I say that it is long enough to have learned something, and short enough to admit I don't really know anything.
As I prepare to leave this beautiful country, it is provided me many small moments for reflection both on my time here, and on what I've learned.
I am America, pure blooded middle class midwesterner. My parents grew up in the mid west in hardworking middle class families. They understood the value of hard work, and imparted it to me in wonderful ways. My family taught me many fantastic values of the balance of hard work and time with the people you love.
But I am also an American young person, in other words, my culture: school, town, TV, radio, work environment, peers, others around me imparted to me the fact that "to do is to be".

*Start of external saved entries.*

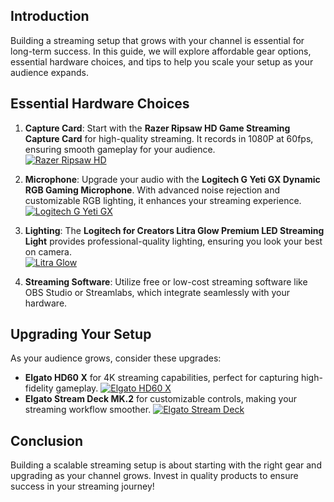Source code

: ## Introduction
Building a streaming setup that grows with your channel is essential for long-term success. In this guide, we will explore affordable gear options, essential hardware choices, and tips to help you scale your setup as your audience expands.

## Essential Hardware Choices
1. **Capture Card**: Start with the **Razer Ripsaw HD Game Streaming Capture Card** for high-quality streaming. It records in 1080P at 60fps, ensuring smooth gameplay for your audience.  
   [![Razer Ripsaw HD](https://www.gamestreamingsetup.com/razer-ripsaw-hd.jpg)](https://amzn.to/448keyM)
   
2. **Microphone**: Upgrade your audio with the **Logitech G Yeti GX Dynamic RGB Gaming Microphone**. With advanced noise rejection and customizable RGB lighting, it enhances your streaming experience.  
   [![Logitech G Yeti GX](https://www.gamestreamingsetup.com/logitech-g-yeti-gx.jpg)](https://amzn.to/446et4B)
   
3. **Lighting**: The **Logitech for Creators Litra Glow Premium LED Streaming Light** provides professional-quality lighting, ensuring you look your best on camera.  
   [![Litra Glow](https://www.gamestreamingsetup.com/logitech-litra-glow.jpg)](https://amzn.to/4l3fnVr)
   
4. **Streaming Software**: Utilize free or low-cost streaming software like OBS Studio or Streamlabs, which integrate seamlessly with your hardware.

## Upgrading Your Setup
As your audience grows, consider these upgrades:
- **Elgato HD60 X** for 4K streaming capabilities, perfect for capturing high-fidelity gameplay.
  [![Elgato HD60 X](https://www.gamestreamingsetup.com/elgato-hd60-x.jpg)](https://amzn.to/4dZtxVc)
- **Elgato Stream Deck MK.2** for customizable controls, making your streaming workflow smoother.
  [![Elgato Stream Deck](https://www.gamestreamingsetup.com/elgato-stream-deck-mk2.jpg)](https://amzn.to/43ECm3m)

## Conclusion
Building a scalable streaming setup is about starting with the right gear and upgrading as your channel grows. Invest in quality products to ensure success in your streaming journey!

I started working at an office when I was 14 years old, I had to have a work permit to be able to be legally allowed to get paid. I used my first pay check to pay to be able to go to homecoming. I haven't really stopped working since. (I have not always been "paid" for a lot of my work, but I usually work harder as a volunteer than I do when I have a paying job!)
Now, I live in Africa. And, after 3 years, it can't help but rub off on me. Long, sunny, beautiful days. Every day the same. When rain comes, it is usually kind (though not always) and it rarely stays the whole day. In my experience of Africa, life is seen in circles. The planting seasons, the growing season, the harvesting season, the dry season, repeat and repeat and repeat. Life and times moves in circles, as does speech and stories, and conversation. Circles happen, they aren't forces, they flow. As with life and time, in Africa.

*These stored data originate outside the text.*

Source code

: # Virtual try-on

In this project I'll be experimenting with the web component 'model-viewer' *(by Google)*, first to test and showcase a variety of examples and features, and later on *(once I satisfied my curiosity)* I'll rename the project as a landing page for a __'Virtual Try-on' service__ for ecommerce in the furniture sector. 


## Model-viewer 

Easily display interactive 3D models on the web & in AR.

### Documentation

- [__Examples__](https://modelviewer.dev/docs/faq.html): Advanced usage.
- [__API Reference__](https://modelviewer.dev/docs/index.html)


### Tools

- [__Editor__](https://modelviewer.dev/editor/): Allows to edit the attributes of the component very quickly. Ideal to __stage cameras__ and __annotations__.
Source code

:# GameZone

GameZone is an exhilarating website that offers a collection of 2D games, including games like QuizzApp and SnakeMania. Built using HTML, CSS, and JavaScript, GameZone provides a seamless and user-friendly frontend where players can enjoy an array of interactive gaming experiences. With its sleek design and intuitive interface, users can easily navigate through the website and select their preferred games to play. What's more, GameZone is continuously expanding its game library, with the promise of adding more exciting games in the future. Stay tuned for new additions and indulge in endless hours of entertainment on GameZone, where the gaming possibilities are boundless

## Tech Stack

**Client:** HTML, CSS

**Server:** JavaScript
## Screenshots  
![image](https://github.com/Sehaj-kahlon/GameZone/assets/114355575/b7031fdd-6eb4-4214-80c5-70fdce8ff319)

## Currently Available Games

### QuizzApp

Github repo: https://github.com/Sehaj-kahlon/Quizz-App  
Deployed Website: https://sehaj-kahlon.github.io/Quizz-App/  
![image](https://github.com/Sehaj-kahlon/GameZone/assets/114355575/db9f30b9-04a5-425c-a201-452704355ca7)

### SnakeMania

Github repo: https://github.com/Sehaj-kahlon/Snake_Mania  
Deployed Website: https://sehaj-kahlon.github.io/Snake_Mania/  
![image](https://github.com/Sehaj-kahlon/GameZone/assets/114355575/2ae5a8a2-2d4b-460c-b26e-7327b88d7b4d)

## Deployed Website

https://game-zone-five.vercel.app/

In my mind, America is a linear existence, ever moving forward to accomplish a new set of goals, it's a race against the ever ticking clock, furiously demanding that time is money and money is life. Lines are pushed, forced, pioneered. As with life and time, in America.
And then we come to the definitions of our "self". In America, we are defined by what we do. Isn't that the first question you ask someone, after their name. "What do you do?" ... what is your job, your occupation, what consumes your time, where does your money come from, where does your sense of worth and satifcation lie? ... For the majority of Americans what do we defines who we are.

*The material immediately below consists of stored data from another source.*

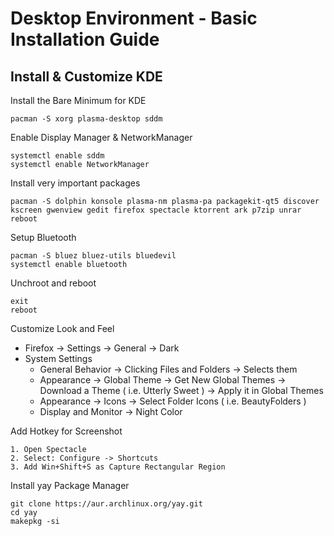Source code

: # Desktop Environment - Basic Installation Guide

## Install & Customize KDE

Install the Bare Minimum for KDE

    pacman -S xorg plasma-desktop sddm
  
Enable Display Manager & NetworkManager

    systemctl enable sddm
    systemctl enable NetworkManager

Install very important packages

    pacman -S dolphin konsole plasma-nm plasma-pa packagekit-qt5 discover kscreen gwenview gedit firefox spectacle ktorrent ark p7zip unrar
    reboot
  
Setup Bluetooth

    pacman -S bluez bluez-utils bluedevil
    systemctl enable bluetooth

Unchroot and reboot

    exit
    reboot

Customize Look and Feel

- Firefox -> Settings -> General -> Dark
- System Settings
    - General Behavior -> Clicking Files and Folders -> Selects them
    - Appearance -> Global Theme -> Get New Global Themes -> Download a Theme ( i.e. Utterly Sweet ) -> Apply it in Global Themes
    - Appearance -> Icons -> Select Folder Icons ( i.e. BeautyFolders )
    - Display and Monitor -> Night Color

Add Hotkey for Screenshot

    1. Open Spectacle
    2. Select: Configure -> Shortcuts
    3. Add Win+Shift+S as Capture Rectangular Region

Install yay Package Manager

    git clone https://aur.archlinux.org/yay.git
    cd yay
    makepkg -si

But I have seen that not to be the case here in Africa. Many people do not have traditional employment, and there are a good number of people who are simply unemployed. In my mind, they are represented by the men who sit under the mango trees all day.
And so this creates an essence of being. Instead of demanding that you be defined by your activity, your production capacity, your work, you are simply defined by how you are, and how you chose to be.
It is "I am" rather than "I do" ... and it is much, much more peaceful.
Over these last years I have tried to embraced this. It grates against my inner person, battling with my hard wire perceptions that worth is connected to work. Yet, through the frustration, there is something in me that knows the "to be is better than to do"... and as I have embraced this, I have seen its fruit.
I don't always "do" much here. I have probably wasted countless hours. But I have strong, life giving relationships. I have mentored over 40 young people, and seen them grow into amazing adults. I have started an outreach which will be carried on for years, I have trained countless people, but what has mattered most in all of it is that I have chosen to "be" with the people I have worked with. I could talk and "work" all day, but that would not achieve anything. Taking the time to be, to laugh, to sit, to listen, to play, to hug, to eat, to be. That is what makes the difference. That is what transforms. Instead of demanding that the world around me works like my American trained mind does, I am able to embrace the fact that to do is not primary... to be is first.
At Cornerstone we have a wonderful saying which clearly captures this idea...
"What we do comes out of who we are"
The idea is that relationships are first. Patience, not production, is the highest virtue. Love truly wins, every time. Or at least, it should.
No, I have not totally changed. I still work hard, I still feel good after a long days work, I still run around sometimes acting like a very production driven American. We don't change over night.
But I have learned. Learned the value of time. Learned to discover the value beyond occupation. Learned that there is so much more to life than doing, and that, even if it means having less, being should be the focus, doing should be a means to an end, not the definition of who I am.
No one is right or wrong in this. Americans need to learn to be, and Africans need to learn to use their time more productively. We need to balance, but at the core of it all, I think that Africans understand more deeply the experience of being, and I chose to adopt that and try to live by it.